Edwards announced the first positive test for the virus as the Louisiana legislative session opened Monday.
“Now together we all—as a government, as health care systems and providers, as schools, businesses and as neighbors—must take action and be vigilant to prevent the spread of this virus in our great state,” Edwards said.
New Orleans Mayor LaToya Cantrell said the city is ready and prepared for the virus.
"At this time, we believe the risk to the public remains low — but we are being vigilant and deliberate at every stage,” Cantrell said.
The mayor of New Orleans said that the city had no plans to cancel this weekend's St. Patrick's Day parade at this time.
Cantrell was met with a handful of protesters as she tried to start her press conference. The protesters were local hospitality workers who said they don't get paid sick days. The protesters chanted that "If we work sick, you get sick."
The recently formed Louisiana coronavirus task force was set to meet Tuesday to talk about protocols that may need to be put in place due to the virus. The group will evaluate impacts to travel and public events, such a festivals.
As of Tuesday, no screening for COVID-19 was being conducted at the New Orleans Airport, officials announced.

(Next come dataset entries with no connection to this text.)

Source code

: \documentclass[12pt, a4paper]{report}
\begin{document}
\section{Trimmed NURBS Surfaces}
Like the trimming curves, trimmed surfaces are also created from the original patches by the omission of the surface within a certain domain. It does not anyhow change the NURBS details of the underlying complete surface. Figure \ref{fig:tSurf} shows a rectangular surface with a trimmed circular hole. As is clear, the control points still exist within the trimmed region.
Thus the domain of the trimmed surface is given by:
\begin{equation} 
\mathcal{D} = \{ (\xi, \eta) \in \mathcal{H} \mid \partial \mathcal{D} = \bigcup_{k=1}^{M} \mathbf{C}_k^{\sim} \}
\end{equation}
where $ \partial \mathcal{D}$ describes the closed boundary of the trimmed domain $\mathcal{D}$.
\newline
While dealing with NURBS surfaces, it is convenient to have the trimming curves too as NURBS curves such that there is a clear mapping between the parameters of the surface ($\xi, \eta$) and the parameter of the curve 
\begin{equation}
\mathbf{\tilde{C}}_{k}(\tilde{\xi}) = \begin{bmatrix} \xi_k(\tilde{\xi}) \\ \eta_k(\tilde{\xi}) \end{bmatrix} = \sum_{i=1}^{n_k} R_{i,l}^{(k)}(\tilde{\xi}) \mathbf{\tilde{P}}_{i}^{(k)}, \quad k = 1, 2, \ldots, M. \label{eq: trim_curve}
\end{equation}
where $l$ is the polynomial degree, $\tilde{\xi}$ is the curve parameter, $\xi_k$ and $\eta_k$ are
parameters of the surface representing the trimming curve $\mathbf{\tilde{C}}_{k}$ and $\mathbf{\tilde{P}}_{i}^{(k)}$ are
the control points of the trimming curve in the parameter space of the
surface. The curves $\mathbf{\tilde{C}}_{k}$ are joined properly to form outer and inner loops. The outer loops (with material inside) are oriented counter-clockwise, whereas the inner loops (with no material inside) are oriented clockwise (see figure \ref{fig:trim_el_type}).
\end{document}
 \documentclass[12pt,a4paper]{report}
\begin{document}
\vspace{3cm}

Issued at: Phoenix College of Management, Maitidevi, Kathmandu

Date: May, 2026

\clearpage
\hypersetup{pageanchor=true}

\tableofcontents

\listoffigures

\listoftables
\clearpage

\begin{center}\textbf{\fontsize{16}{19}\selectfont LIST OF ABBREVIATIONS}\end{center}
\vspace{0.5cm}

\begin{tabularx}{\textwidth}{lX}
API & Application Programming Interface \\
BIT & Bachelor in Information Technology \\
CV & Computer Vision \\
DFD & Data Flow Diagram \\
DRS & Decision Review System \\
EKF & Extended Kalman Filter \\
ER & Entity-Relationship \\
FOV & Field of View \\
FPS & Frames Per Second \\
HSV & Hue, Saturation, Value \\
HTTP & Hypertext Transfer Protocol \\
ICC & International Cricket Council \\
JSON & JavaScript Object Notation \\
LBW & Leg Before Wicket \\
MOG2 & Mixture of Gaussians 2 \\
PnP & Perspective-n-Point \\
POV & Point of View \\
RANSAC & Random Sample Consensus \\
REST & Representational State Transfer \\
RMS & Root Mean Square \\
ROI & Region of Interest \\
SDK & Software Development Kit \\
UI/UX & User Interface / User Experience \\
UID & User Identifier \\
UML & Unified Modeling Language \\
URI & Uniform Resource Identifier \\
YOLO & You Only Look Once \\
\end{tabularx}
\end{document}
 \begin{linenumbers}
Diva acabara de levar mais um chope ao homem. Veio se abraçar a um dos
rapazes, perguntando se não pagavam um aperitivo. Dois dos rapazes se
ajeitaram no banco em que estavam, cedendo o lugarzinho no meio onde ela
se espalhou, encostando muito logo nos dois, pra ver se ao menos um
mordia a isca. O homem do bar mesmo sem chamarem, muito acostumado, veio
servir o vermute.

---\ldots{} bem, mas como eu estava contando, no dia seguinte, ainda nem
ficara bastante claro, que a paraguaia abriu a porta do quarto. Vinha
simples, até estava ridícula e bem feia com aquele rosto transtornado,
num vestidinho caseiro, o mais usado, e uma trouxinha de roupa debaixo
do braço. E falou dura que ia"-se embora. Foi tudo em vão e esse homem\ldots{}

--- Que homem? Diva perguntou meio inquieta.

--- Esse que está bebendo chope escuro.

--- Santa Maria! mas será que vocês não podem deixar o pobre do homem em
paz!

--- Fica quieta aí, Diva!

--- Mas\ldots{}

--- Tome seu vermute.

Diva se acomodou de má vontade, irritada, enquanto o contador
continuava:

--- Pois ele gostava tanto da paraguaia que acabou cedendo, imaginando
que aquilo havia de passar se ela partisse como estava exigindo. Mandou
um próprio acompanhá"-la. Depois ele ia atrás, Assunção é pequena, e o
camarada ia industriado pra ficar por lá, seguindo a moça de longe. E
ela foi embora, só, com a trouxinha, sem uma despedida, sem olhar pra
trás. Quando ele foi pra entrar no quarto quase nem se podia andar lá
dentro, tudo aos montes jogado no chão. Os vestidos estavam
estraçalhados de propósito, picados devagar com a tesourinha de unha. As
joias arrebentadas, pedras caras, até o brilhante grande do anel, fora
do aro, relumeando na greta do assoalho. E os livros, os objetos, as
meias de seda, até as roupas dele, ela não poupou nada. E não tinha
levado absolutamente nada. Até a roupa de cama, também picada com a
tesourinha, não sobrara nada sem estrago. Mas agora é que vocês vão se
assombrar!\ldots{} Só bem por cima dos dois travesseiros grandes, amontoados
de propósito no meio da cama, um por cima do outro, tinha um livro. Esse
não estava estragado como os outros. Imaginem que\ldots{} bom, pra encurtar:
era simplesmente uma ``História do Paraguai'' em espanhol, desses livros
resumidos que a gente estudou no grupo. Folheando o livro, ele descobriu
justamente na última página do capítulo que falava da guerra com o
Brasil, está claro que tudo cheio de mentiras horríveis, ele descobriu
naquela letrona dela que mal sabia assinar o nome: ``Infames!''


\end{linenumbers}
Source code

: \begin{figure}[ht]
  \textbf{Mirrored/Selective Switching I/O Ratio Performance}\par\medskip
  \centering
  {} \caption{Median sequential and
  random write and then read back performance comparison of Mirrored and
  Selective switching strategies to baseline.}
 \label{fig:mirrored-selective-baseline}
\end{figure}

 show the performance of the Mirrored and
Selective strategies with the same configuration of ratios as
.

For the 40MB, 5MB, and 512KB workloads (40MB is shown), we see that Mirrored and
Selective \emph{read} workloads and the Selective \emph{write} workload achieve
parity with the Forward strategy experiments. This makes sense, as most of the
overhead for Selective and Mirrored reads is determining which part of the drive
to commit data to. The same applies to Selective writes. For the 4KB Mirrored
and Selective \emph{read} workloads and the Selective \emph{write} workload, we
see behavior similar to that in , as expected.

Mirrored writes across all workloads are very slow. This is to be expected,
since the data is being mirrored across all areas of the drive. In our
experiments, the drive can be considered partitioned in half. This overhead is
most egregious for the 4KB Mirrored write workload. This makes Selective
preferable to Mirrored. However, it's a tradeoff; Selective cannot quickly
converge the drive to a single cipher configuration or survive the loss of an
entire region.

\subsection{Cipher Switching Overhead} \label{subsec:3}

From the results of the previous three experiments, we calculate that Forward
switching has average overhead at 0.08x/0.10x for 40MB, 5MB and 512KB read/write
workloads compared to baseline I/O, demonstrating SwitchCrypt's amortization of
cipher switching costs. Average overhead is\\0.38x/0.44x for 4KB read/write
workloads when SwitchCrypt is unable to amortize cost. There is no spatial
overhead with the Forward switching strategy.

MSY officials said they were conducting extra cleanings of hand rails, door handles and other frequently touched surfaces, and planned to add more hand sanitizer dispensers around the facility.
What are the symptoms?
Symptoms of COVID-19 include fever, cough, and shortness of breath. These symptoms may appear 2 to 14 days after exposure.
Worldwide illnesses have ranged from mild to severe, including severe pneumonia that can result in hospitalization or death.
Older people and people with underlying health conditions including heart disease, lung disease or cancer seem to be at greater risk of serious illness.
People with recent travel to China, or have come in contact with someone who has recent travel and is ill, have a greater risk for becoming ill.
What to do if you are sick:
If you recently traveled to an area affected by COVID-19 transmission, and you feel sick, stay home and call your doctor immediately. Do not go to the doctor without calling first.
If you have a fever, cough, or shortness of breath, call your primary care provider. If you do not have a primary care provider, call the Louisiana Department of Health hotline at 1-855-523-2652.
If you are severely ill and you think you need to go to the hospital, call 9-1-1 or go to an emergency room.
How to Prevent the Spread
The virus is thought to spread between people in close contact (within 6 feet) and through droplets when an infected person coughs or sneezes.
To prevent the spread of COVID-19 and other respiratory illnesses:
- Avoid close contact with people who are sick.
- Avoid touching your eyes, nose, and mouth.
- Wash hands with soap and water often or use hand sanitizer with at least 60% alcohol. Especially wash hands after going to the bathroom, before eating and after blowing your nose, coughing or sneezing.
- Clean and disinfect frequently touched objects and surfaces using a regular household cleaning spray or wipe.
- Stay home if you feel sick to prevent the spread of germs.
- Cover your cough with your elbow to prevent the spread of germs.
Treatments for COVID-19
There are no medications specifically approved for COVID-19. People with coronavirus should be treated with supportive care to help relieve symptoms.
Some severe cases require going to the hospital, particularly in the elderly or those with underlying medical conditions.
Information from the New Orleans Health Department contributed to this report.